Lecture 7

Ch. 4.8 from Avner Friedman

Theorem. (AFr Th 4.8.2.) (Hahn-Banach )

Let $X$ be a normed linear vector space and let $Y\subset X$ be a linear subspace. Then for any $ y^*\in Y^*$ there exists $x^*\in X^*$ s.t.
$$
\|x^*\| = \|y^*\| \qquad \& \qquad x^*(y) = y^*(y), \quad \forall y\in Y.
$$

Theorem. (AFr Th 4.8.3.)

Let $X$ be a normed linear vector space and let $Y\subset X$ be a linear subspace.
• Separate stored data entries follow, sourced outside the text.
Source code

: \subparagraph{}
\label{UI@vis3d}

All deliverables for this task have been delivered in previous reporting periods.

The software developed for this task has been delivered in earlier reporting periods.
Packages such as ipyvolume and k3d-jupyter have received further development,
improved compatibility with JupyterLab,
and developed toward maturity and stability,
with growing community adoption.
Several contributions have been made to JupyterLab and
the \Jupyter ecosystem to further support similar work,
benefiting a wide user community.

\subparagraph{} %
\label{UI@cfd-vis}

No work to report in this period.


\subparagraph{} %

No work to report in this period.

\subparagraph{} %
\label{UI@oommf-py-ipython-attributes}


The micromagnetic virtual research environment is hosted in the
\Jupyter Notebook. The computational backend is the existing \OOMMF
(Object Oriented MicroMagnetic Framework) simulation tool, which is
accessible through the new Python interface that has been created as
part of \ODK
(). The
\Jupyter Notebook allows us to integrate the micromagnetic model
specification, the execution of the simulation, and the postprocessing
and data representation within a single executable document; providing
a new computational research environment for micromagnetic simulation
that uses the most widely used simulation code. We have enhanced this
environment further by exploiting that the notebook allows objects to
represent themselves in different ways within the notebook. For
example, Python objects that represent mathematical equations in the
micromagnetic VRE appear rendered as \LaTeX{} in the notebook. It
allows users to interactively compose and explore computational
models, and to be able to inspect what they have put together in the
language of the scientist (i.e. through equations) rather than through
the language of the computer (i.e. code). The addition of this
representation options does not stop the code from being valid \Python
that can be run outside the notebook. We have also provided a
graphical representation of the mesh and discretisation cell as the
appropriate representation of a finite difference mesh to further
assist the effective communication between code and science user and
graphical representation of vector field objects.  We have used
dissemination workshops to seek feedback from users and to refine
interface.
Let $x_0\in X$ s.t.
$$
\inf_{y\in Y} \|y-x_0\| = d >0.
$$
Then there exists $x^*\in X^*$ s.t.
$$
x^*(x_0) = 1, \qquad \|x^*\| = \frac{1}{d}\quad {\rm and} \quad x^*(y) = 0, \quad \forall y\in Y.
$$

Corollary. (AFr Th 4.8.4.)

If $X$ is a normed linear space, then for any $x\not= 0$ there exists $x^*\in X^*$ s.t. $\|x^*\| = 1$ and $x^*(x) = \|x\|$.
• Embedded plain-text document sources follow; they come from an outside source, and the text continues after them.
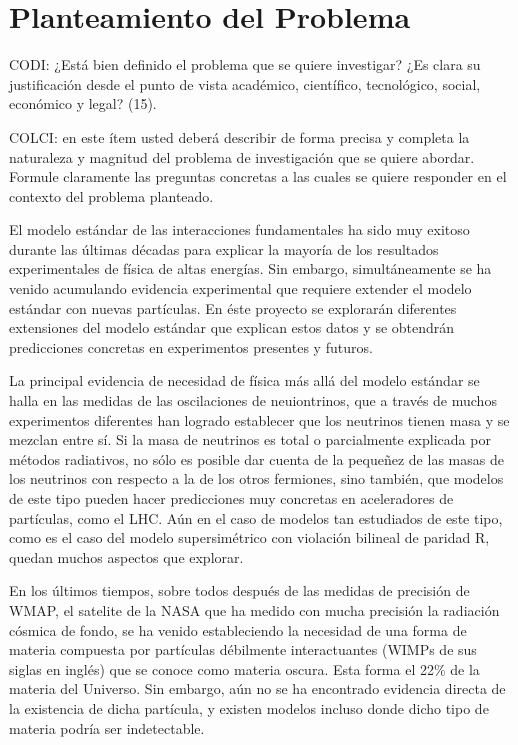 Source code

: \section{Planteamiento del Problema }
\begin{instrucciones}
  CODI: ¿Está bien definido el problema que se quiere investigar? ¿Es clara su justificación desde el punto de vista académico, científico, tecnológico, social, económico y legal? (15).

  COLCI: en este ítem usted deberá describir de forma precisa y completa la
  naturaleza y magnitud del problema de investigación que se quiere
  abordar. Formule claramente las preguntas concretas a las cuales se
  quiere responder en el contexto del problema planteado.
\end{instrucciones}
El modelo estándar de las interacciones fundamentales ha sido muy exitoso durante las últimas décadas para explicar la mayoría de los resultados experimentales de física de altas energías. Sin embargo, simultáneamente se ha venido acumulando evidencia experimental que requiere extender el modelo estándar con nuevas partículas.  En éste proyecto se explorarán diferentes extensiones del modelo estándar que explican estos datos y se obtendrán predicciones concretas en experimentos presentes y futuros.

La principal evidencia de necesidad de física más allá del modelo estándar se halla en las medidas de las oscilaciones de neuiontrinos, que a través de muchos experimentos diferentes han logrado establecer que los neutrinos tienen masa y se mezclan entre sí. Si la masa de neutrinos es total o parcialmente explicada por métodos radiativos, no sólo es posible dar cuenta de la pequeñez de las masas de los neutrinos con respecto a la de los otros fermiones, sino también, que modelos de este tipo pueden hacer predicciones muy concretas en aceleradores de partículas, como el LHC. Aún en el caso de modelos tan estudiados de este tipo, como es el caso del modelo supersimétrico con violación bilineal de paridad R, quedan muchos aspectos que explorar. 

En los últimos tiempos, sobre todos después de las medidas de precisión de WMAP, el satelite de la NASA que ha medido con mucha precisión la radiación cósmica de fondo, se ha venido estableciendo la necesidad de una forma de materia compuesta por partículas  débilmente interactuantes (WIMPs de sus siglas en inglés) que se conoce como materia oscura. Esta forma el 22\% de la materia del Universo. Sin embargo, aún no se ha encontrado evidencia directa de la existencia de dicha partícula, y existen modelos incluso donde dicho tipo de materia podría ser indetectable.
Corollary. (AFr Th 4.8.5.)

If $X$ is a normed linear space and if $y\not= z$, $y,z\in X$, then there exists $x^*\in X^*$ s.t. $x^*(y)\not= x^*(z)$.

Corollary. (AFr Th 4.8.6.)

Let $X$ be a normed linear vector space. Then for any $x\in X$
$$
\|x\| = \sup_{x^*\not=0} \frac{|x^*(x)|}{\|x^*\|} = \sup_{\|x^*\|=1} |x^*(x)|.
$$

Corollary. (AFr Th 4.8.7.)

Let $X$ be a normed linear vector space and let $Y\subset X$ be a linear subspace. Assume that $\overline{Y} \not=X$. Then there exists $x^*\not= 0$ s.t. $x^*(y) = 0$, $\forall y\in Y$.

Definition.

The null space of $x^*\in X^*$ is the set
$$
N_{x^*} = \{x\in X:\, x^*(x) = 0\}.
$$
Let $x^*\not=0$. Then there is $x_0\not=0$ s.t. $x^*(x)=1$ and any $x\in X$ can be written as $x=z+\lambda x_0$, where $\lambda = x^*(x)$ and $z=x-\lambda x_0 \in N_{x^*}$.

Example.

Let $f\in L^p(0,1)$ $g\in L^q(0,1)$ $1/p+1/q =1 $ be real functions and define a linear functional $G^*$ on $L^p(0,1)$ such that
$$
G^*(f) = \int_0^1 f(x) g(x) \,dx.
$$
Then $N_g = \{f\in L^p(0,1):\, \int f(x) g(x) \,dx = 0\}$.

Definition.

Let $c\in {\Bbb R}$, $ x^*\not=0$. The set
$$
\{x\in X: \, {\rm Re} \,x^*(x) = c\}
$$
is called hyperplane.

The sets $ \{x\in X: \, {\rm Re}\, x^*(x) \ge c\}$, $ \{x\in X: \, {\rm Re}\, x^*(x) \le c\}$ are called half-spaces.

Corollary. (AFr 4.8.8)

Let $X$ be a normed linear space and let $x_0\in \overline{B} = \{x:\, \|x\|\le 1\}$. Then for any $x_0$ s.t. $\|x_0\| = 1$ there is a tangent hyperplane to $B$ at $x_0$. Home exercises.
1. Define $C_0$ as a set of sequences $\{a_k\}_{k=1}^\infty$ for which $\lim_{k\to\infty} a_k = 0$. If we introduce the following norm
$$
\|\{a_k\}_{k=1}^\infty\| = \max_{k\in{\Bbb N}} |a_k|,
$$
then $C_0$ becomes a normed linear space.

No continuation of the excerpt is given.